Methods: Peripheral blood samples were collected from 30 AIS patients, 6 boys and 24 girls, aged 15.7, and 30 gender and age-matched controls. Genomic DNA was extracted. PCR amplification and sequencing of the segments containing SNPs chosen from candidate genes were conducted. The SNPs were genotyped then. Statistical analysis was conducted. Questionnaire survey was conducted in terms of the risk factors.

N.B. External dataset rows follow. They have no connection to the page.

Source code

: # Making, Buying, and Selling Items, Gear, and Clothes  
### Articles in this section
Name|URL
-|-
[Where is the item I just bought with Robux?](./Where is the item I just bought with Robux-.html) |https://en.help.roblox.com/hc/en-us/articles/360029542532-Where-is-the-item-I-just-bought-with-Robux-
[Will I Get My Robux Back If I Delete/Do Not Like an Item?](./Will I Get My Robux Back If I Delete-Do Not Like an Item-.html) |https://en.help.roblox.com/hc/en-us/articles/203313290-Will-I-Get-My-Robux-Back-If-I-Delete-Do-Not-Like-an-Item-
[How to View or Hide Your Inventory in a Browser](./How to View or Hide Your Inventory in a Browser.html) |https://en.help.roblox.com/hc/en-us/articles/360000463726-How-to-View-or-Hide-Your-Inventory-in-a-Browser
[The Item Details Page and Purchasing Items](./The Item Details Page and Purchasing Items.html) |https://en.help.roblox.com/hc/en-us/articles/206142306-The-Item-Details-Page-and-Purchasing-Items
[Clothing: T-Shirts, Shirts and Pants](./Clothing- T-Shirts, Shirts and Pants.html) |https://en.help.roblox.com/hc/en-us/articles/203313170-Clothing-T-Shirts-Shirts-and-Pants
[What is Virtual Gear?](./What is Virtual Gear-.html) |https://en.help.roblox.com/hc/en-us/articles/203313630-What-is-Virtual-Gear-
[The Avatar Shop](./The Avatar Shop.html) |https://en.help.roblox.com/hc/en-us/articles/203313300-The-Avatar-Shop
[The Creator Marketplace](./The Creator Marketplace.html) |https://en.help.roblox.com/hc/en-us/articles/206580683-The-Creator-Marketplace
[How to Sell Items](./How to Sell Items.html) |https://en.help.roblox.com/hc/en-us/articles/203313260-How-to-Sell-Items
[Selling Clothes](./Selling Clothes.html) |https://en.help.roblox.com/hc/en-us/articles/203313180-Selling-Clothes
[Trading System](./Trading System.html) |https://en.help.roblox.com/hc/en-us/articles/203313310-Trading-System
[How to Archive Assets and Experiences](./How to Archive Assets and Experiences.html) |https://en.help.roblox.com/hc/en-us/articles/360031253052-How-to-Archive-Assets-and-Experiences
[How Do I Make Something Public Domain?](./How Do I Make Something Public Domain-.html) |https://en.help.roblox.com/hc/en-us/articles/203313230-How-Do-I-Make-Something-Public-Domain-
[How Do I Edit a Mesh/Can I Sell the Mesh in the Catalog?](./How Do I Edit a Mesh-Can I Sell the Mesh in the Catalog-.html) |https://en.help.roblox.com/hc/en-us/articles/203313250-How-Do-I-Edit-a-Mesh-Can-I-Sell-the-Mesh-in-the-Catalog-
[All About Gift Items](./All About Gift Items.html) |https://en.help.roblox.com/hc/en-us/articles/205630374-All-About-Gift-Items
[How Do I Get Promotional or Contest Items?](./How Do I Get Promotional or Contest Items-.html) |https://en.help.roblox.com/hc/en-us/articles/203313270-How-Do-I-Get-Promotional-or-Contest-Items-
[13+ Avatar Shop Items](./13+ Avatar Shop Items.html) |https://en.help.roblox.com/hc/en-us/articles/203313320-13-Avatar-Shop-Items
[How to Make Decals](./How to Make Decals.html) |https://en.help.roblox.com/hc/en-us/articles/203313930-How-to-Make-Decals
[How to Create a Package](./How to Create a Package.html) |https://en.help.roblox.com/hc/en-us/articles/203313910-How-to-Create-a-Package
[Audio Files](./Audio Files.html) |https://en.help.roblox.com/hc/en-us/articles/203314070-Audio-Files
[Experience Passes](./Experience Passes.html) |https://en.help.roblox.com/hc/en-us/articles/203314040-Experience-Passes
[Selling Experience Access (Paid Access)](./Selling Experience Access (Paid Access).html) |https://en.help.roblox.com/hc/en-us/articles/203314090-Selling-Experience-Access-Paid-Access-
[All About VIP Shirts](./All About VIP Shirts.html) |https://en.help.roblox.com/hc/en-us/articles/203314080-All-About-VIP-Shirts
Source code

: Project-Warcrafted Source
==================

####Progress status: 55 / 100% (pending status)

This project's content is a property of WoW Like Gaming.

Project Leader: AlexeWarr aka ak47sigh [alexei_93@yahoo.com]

Results: (1) The AIS patients had higher corrected standing height and an earlier growth spurt than the controls. (2) The frequencies of CC genotype of CALM1 gene at -16C > T locus and homozygous genotype of GHR gene at exon 10 I526L were significantly higher in the AIS patients than in the controls. (3) The frequencies of SNP03G-05A and SNP03G-05C haplotypes of GHR gene were significantly higher in the AIS patients than in the controls. (4) The frequency of PPGG (PP = homozygous genotype of GHR gene at I526L, GG = homozygous genotype of MTNR1B gene at rs1562444 locus) of the AIS patients was significantly higher than that of the controls. (5) The AIS patients who had homozygous genotype of GHR gene at I526L had an earlier growth spurt and higher standing height than those who had heterozygous genotype.
Conclusion: The -16C > T polymorphism at the promoter region of CALM1 gene and the homozygous genotype of GHR gene at I526L may be associated with high susceptibility to AIS.